Alternatively, signal 112 may be a sounding device that emits a noise when
energized.
Membrane 122 is preferably made from a flexible thermoplastic material of
durometer and thickness suitable to move the contacts as described, when
exposed to the
desired pressure or vacuum limit. As shown in Fig. 2a, a preferred embodiment
110' of
the indicator, flexible membrane 122' extending across chamber 115 has a
curved inner
surface to increase the amount of surface area exposed to the pressure
differential present
in chamber 115, and a pair of movable electrical contacts 114a, 114b connected
thereto.
Electrical contact 119 is contacted by movable vacuum contact 114b when the
bore
pressure falls to a predetermined degree of vacuum, and is contacted by
movable pressure
contact 114a when the bore pressure rises to a predetermined degree of
overpressure. If
either event occurs, the circuit is completed to energize signal 112. The
position of
contact 119 may be fixed or may be adjustable for calibration purposes.
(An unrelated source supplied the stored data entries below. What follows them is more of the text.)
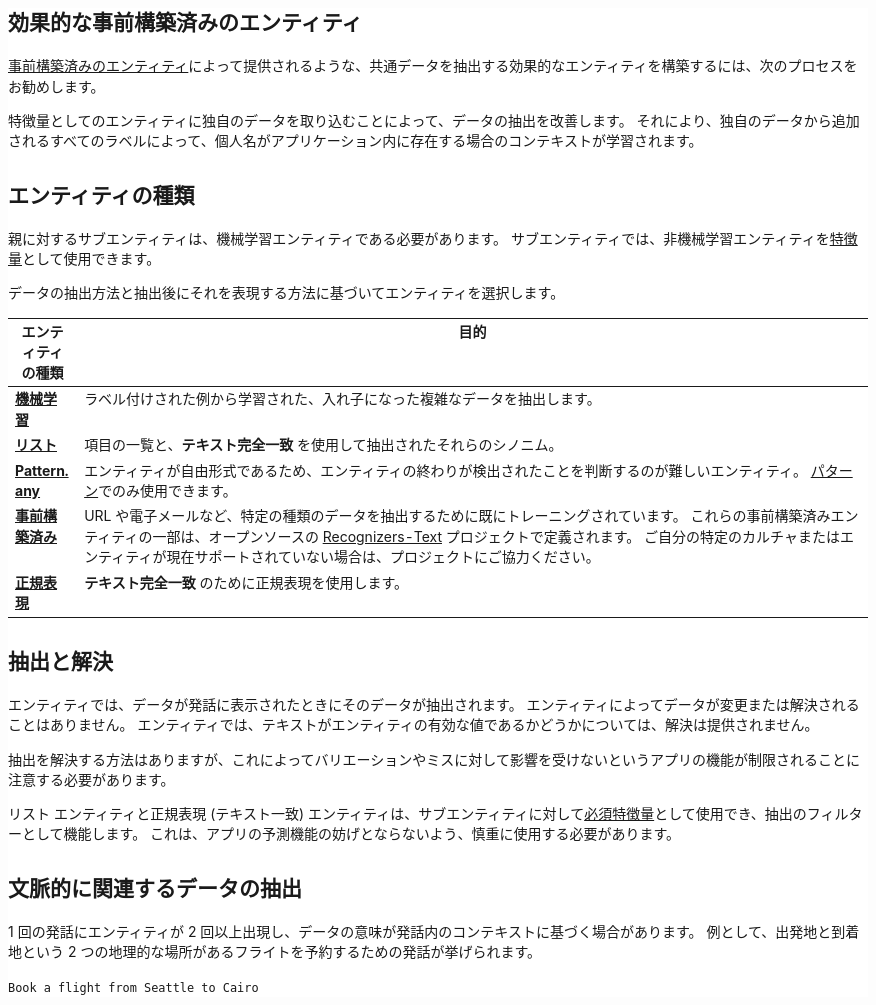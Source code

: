 ## <a name="effective-prebuilt-entities"></a>効果的な事前構築済みのエンティティ

[事前構築済みのエンティティ](luis-reference-prebuilt-entities.md)によって提供されるような、共通データを抽出する効果的なエンティティを構築するには、次のプロセスをお勧めします。

特徴量としてのエンティティに独自のデータを取り込むことによって、データの抽出を改善します。 それにより、独自のデータから追加されるすべてのラベルによって、個人名がアプリケーション内に存在する場合のコンテキストが学習されます。

<a name="composite-entity"></a>
<a name="list-entity"></a>
<a name="patternany-entity"></a>
<a name="prebuilt-entity"></a>
<a name="regular-expression-entity"></a>
<a name="simple-entity"></a>

## <a name="types-of-entities"></a>エンティティの種類

親に対するサブエンティティは、機械学習エンティティである必要があります。 サブエンティティでは、非機械学習エンティティを[特徴量](luis-concept-feature.md)として使用できます。

データの抽出方法と抽出後にそれを表現する方法に基づいてエンティティを選択します。

|エンティティの種類|目的|
|--|--|
|[**機械学習**](tutorial-machine-learned-entity.md)|ラベル付けされた例から学習された、入れ子になった複雑なデータを抽出します。 |
|[**リスト**](reference-entity-list.md)|項目の一覧と、**テキスト完全一致** を使用して抽出されたそれらのシノニム。|
|[**Pattern.any**](#patternany-entity)|エンティティが自由形式であるため、エンティティの終わりが検出されたことを判断するのが難しいエンティティ。 [パターン](luis-concept-patterns.md)でのみ使用できます。|
|[**事前構築済み**](luis-reference-prebuilt-entities.md)|URL や電子メールなど、特定の種類のデータを抽出するために既にトレーニングされています。 これらの事前構築済みエンティティの一部は、オープンソースの [Recognizers-Text](https://github.com/Microsoft/Recognizers-Text) プロジェクトで定義されます。 ご自分の特定のカルチャまたはエンティティが現在サポートされていない場合は、プロジェクトにご協力ください。|
|[**正規表現**](reference-entity-regular-expression.md)|**テキスト完全一致** のために正規表現を使用します。|


## <a name="extraction-versus-resolution"></a>抽出と解決

エンティティでは、データが発話に表示されたときにそのデータが抽出されます。 エンティティによってデータが変更または解決されることはありません。 エンティティでは、テキストがエンティティの有効な値であるかどうかについては、解決は提供されません。

抽出を解決する方法はありますが、これによってバリエーションやミスに対して影響を受けないというアプリの機能が制限されることに注意する必要があります。

リスト エンティティと正規表現 (テキスト一致) エンティティは、サブエンティティに対して[必須特徴量](luis-concept-feature.md#required-features)として使用でき、抽出のフィルターとして機能します。 これは、アプリの予測機能の妨げとならないよう、慎重に使用する必要があります。

## <a name="extracting-contextually-related-data"></a>文脈的に関連するデータの抽出

1 回の発話にエンティティが 2 回以上出現し、データの意味が発話内のコンテキストに基づく場合があります。 例として、出発地と到着地という 2 つの地理的な場所があるフライトを予約するための発話が挙げられます。

`Book a flight from Seattle to Cairo`

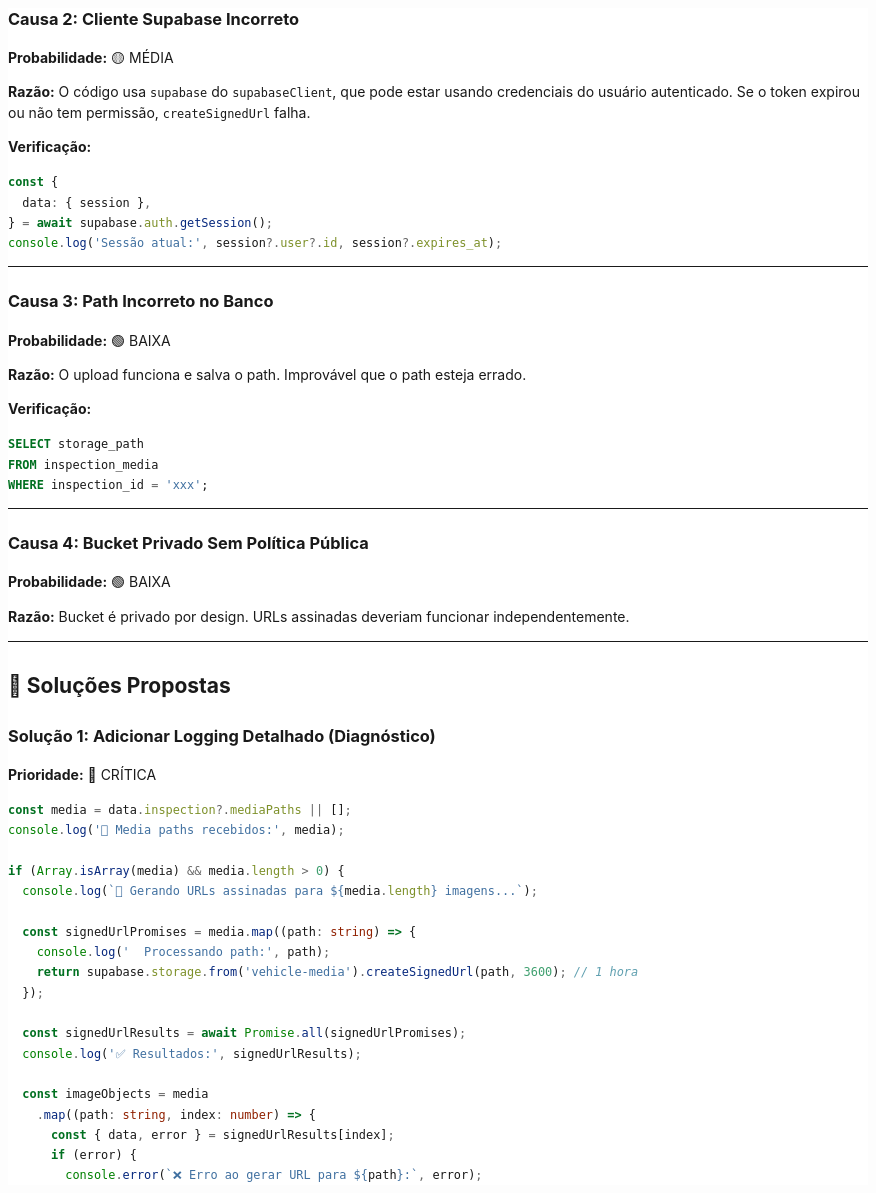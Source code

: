 
### Causa 2: Cliente Supabase Incorreto
**Probabilidade:** 🟡 MÉDIA

**Razão:**
O código usa `supabase` do `supabaseClient`, que pode estar usando credenciais do usuário autenticado. Se o token expirou ou não tem permissão, `createSignedUrl` falha.

**Verificação:**
```typescript
const {
  data: { session },
} = await supabase.auth.getSession();
console.log('Sessão atual:', session?.user?.id, session?.expires_at);
```

---

### Causa 3: Path Incorreto no Banco
**Probabilidade:** 🟢 BAIXA

**Razão:**
O upload funciona e salva o path. Improvável que o path esteja errado.

**Verificação:**
```sql
SELECT storage_path 
FROM inspection_media 
WHERE inspection_id = 'xxx';
```

---

### Causa 4: Bucket Privado Sem Política Pública
**Probabilidade:** 🟢 BAIXA

**Razão:**
Bucket é privado por design. URLs assinadas deveriam funcionar independentemente.

---

## 🔧 Soluções Propostas

### Solução 1: Adicionar Logging Detalhado (Diagnóstico)
**Prioridade:** 🔴 CRÍTICA

```typescript
const media = data.inspection?.mediaPaths || [];
console.log('📸 Media paths recebidos:', media);

if (Array.isArray(media) && media.length > 0) {
  console.log(`🔄 Gerando URLs assinadas para ${media.length} imagens...`);
  
  const signedUrlPromises = media.map((path: string) => {
    console.log('  Processando path:', path);
    return supabase.storage.from('vehicle-media').createSignedUrl(path, 3600); // 1 hora
  });
  
  const signedUrlResults = await Promise.all(signedUrlPromises);
  console.log('✅ Resultados:', signedUrlResults);

  const imageObjects = media
    .map((path: string, index: number) => {
      const { data, error } = signedUrlResults[index];
      if (error) {
        console.error(`❌ Erro ao gerar URL para ${path}:`, error);
```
Another embodiment of the combination vacuum/pressure pump of the present
invention is depicted in Figs. 7 and 8, with the flow control member in the
pressure and
vacuum positions, respectively. This embodiment is the same as shown in Figs.
2, 5 and
6, except that passageway 66 contains no one-way valve. In the pressure
configuration,
the pump operates in the same manner as described in connection with Fig. 5,
with the
exception that during the upstroke of piston 44, there is no one-way valve in
flow control
member passageway 66 to prevent air flow back into chamber from bore 72. In
this
embodiment, the pump relies on a one-way valve in the stopper of the food or
drink
container, such as the vacuum/pressure stopper 20 of U.S. Patent No. 5,031,785
depicted
in Fig. 1, to prevent upflow of air from the container into bore 72. The
stopper of Figs.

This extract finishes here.